TO DO: Scan the records below for the word "West". Copy each line where it appears.

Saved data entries
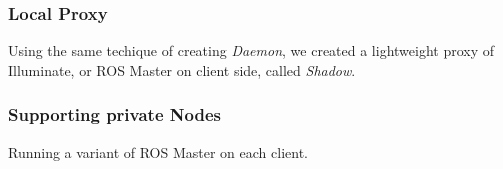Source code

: \subsubsection{Local Proxy}
Using the same techique of creating \emph{Daemon}, we created a lightweight proxy of Illuminate, or ROS Master on client side, called \emph{Shadow}.

\subsubsection{Supporting private Nodes}
Running a variant of ROS Master on each client.


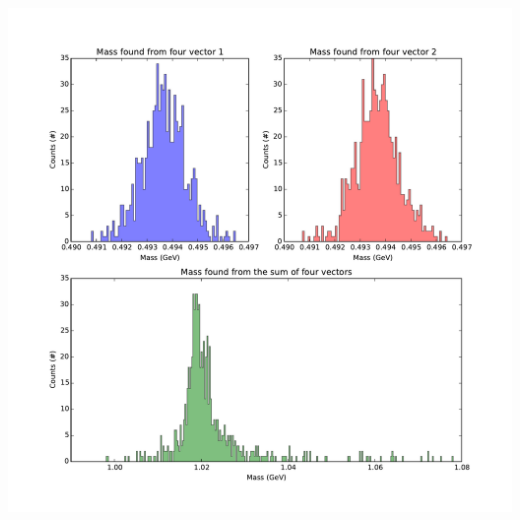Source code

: \documentclass[pdftex]{article}
\begin{document}
\begin{enumerate}
{		\includegraphics[scale=0.5]{Problem_2.pdf}\\
	}

\end{enumerate}
\end{document}
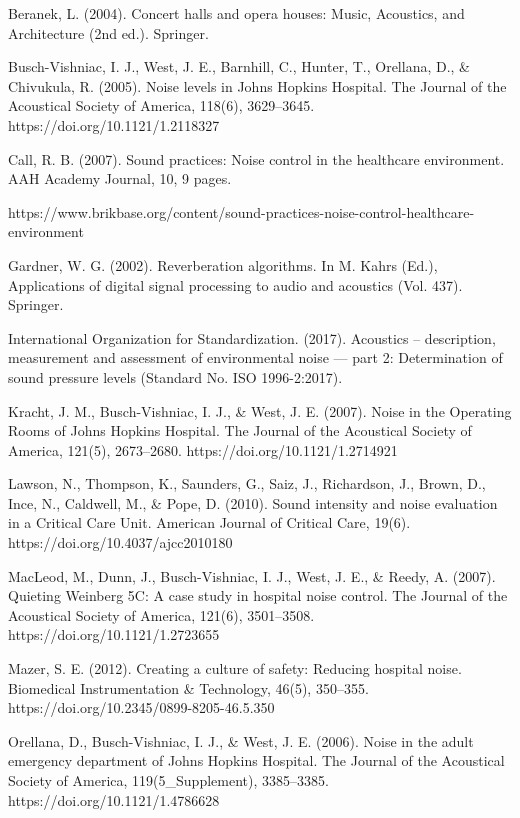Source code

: \documentclass{untref-plan}
\begin{document}
\begin{referencias}

Beranek, L. (2004). Concert halls and opera houses: Music, Acoustics, and Architecture (2nd ed.). Springer.

Busch-Vishniac, I. J., West, J. E., Barnhill, C., Hunter, T., Orellana, D., \& Chivukula, R. (2005). Noise levels in Johns Hopkins Hospital. The Journal of the Acoustical Society of America, 118(6), 3629–3645. https://doi.org/10.1121/1.2118327

Call, R. B. (2007). Sound practices: Noise control in the healthcare environment. AAH Academy Journal, 10, 9 pages.

https://www.brikbase.org/content/sound-practices-noise-control-healthcare-environment

Gardner, W. G. (2002). Reverberation algorithms. In M. Kahrs (Ed.), Applications of digital signal processing to audio and acoustics (Vol. 437). Springer.

International Organization for Standardization. (2017). Acoustics – description, measurement and assessment of environmental noise — part 2: Determination of sound pressure levels (Standard No. ISO 1996-2:2017).

Kracht, J. M., Busch-Vishniac, I. J., \& West, J. E. (2007). Noise in the Operating Rooms of Johns Hopkins Hospital. The Journal of the Acoustical Society of America, 121(5), 2673–2680. https://doi.org/10.1121/1.2714921

Lawson, N., Thompson, K., Saunders, G., Saiz, J., Richardson, J., Brown, D., Ince, N., Caldwell, M., \& Pope, D. (2010). Sound intensity and noise evaluation in a Critical Care Unit. American Journal of Critical Care, 19(6). https://doi.org/10.4037/ajcc2010180

MacLeod, M., Dunn, J., Busch-Vishniac, I. J., West, J. E., \& Reedy, A. (2007). Quieting Weinberg 5C: A case study in hospital noise control. The Journal of the Acoustical Society of America, 121(6), 3501–3508. https://doi.org/10.1121/1.2723655

Mazer, S. E. (2012). Creating a culture of safety: Reducing hospital noise. Biomedical Instrumentation \& Technology, 46(5), 350–355. https://doi.org/10.2345/0899-8205-46.5.350

Orellana, D., Busch-Vishniac, I. J., \& West, J. E. (2006). Noise in the adult emergency department of Johns Hopkins Hospital. The Journal of the Acoustical Society of America, 119(5\_Supplement), 3385–3385. https://doi.org/10.1121/1.4786628


\end{referencias}
\end{document}
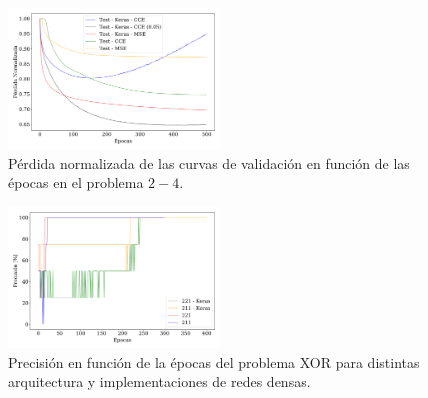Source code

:     \begin{figure}[H]
        \begin{small}
            \begin{center}
                \includegraphics[width=0.5\textwidth]{Graphs/ejer2_4_loss.pdf}
            \end{center}
            \caption{Pérdida normalizada de las curvas de validación en función de las épocas en el problema $2-4$.}
            \label{fig:ejer2_4_loss}
        \end{small}
    \end{figure}

    \begin{figure}[H]
        \begin{small}
            \begin{center}
                \includegraphics[width=0.5\textwidth]{Graphs/ejer2_6_acc.pdf}
            \end{center}
            \caption{Precisión en función de la épocas del problema XOR para distintas arquitectura y implementaciones de redes densas.}
            \label{fig:ejer2-6-acc}
        \end{small}
    \end{figure}

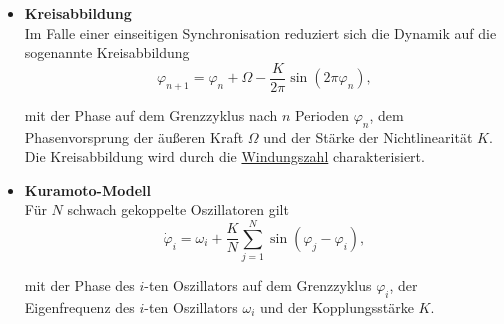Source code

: \documentclass{article}
\begin{document}
	\begin{itemize}
		\item \textbf{Kreisabbildung}\\
		Im Falle einer einseitigen Synchronisation reduziert sich die Dynamik auf die sogenannte Kreisabbildung
			\begin{equation}
				\varphi_{n+1} = \varphi_n + \Omega - \frac{K}{2\pi} \sin(2 \pi \varphi_n),
			\end{equation}
		
		mit der Phase auf dem Grenzzyklus nach $n$ Perioden $\varphi_n$, dem Phasenvorsprung der äußeren Kraft $\Omega$ und der Stärke der Nichtlinearität $K$.\\
		Die Kreisabbildung wird durch die \underline{Windungszahl} charakterisiert.
		
		
		\item \textbf{Kuramoto-Modell}\\
		Für $N$ schwach gekoppelte Oszillatoren gilt
			\begin{equation}
				\dot{\varphi}_i = \omega_i + \frac{K}{N} \sum_{j=1}^N \sin(\varphi_j - \varphi_i),
			\end{equation}
		
		mit der Phase des $i$-ten Oszillators auf dem Grenzzyklus $\varphi_i$, der Eigenfrequenz des $i$-ten Oszillators $\omega_i$ und der Kopplungsstärke $K$.
	\end{itemize}


\newpage
\end{document}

OUTPUT FOR THIS EXERCISE:
Busch-Vishniac, I. J., West, J. E., Barnhill, C., Hunter, T., Orellana, D., \& Chivukula, R. (2005). Noise levels in Johns Hopkins Hospital. The Journal of the Acoustical Society of America, 118(6), 3629–3645. https://doi.org/10.1121/1.2118327
Kracht, J. M., Busch-Vishniac, I. J., \& West, J. E. (2007). Noise in the Operating Rooms of Johns Hopkins Hospital. The Journal of the Acoustical Society of America, 121(5), 2673–2680. https://doi.org/10.1121/1.2714921
MacLeod, M., Dunn, J., Busch-Vishniac, I. J., West, J. E., \& Reedy, A. (2007). Quieting Weinberg 5C: A case study in hospital noise control. The Journal of the Acoustical Society of America, 121(6), 3501–3508. https://doi.org/10.1121/1.2723655
Orellana, D., Busch-Vishniac, I. J., \& West, J. E. (2006). Noise in the adult emergency department of Johns Hopkins Hospital. The Journal of the Acoustical Society of America, 119(5\_Supplement), 3385–3385. https://doi.org/10.1121/1.4786628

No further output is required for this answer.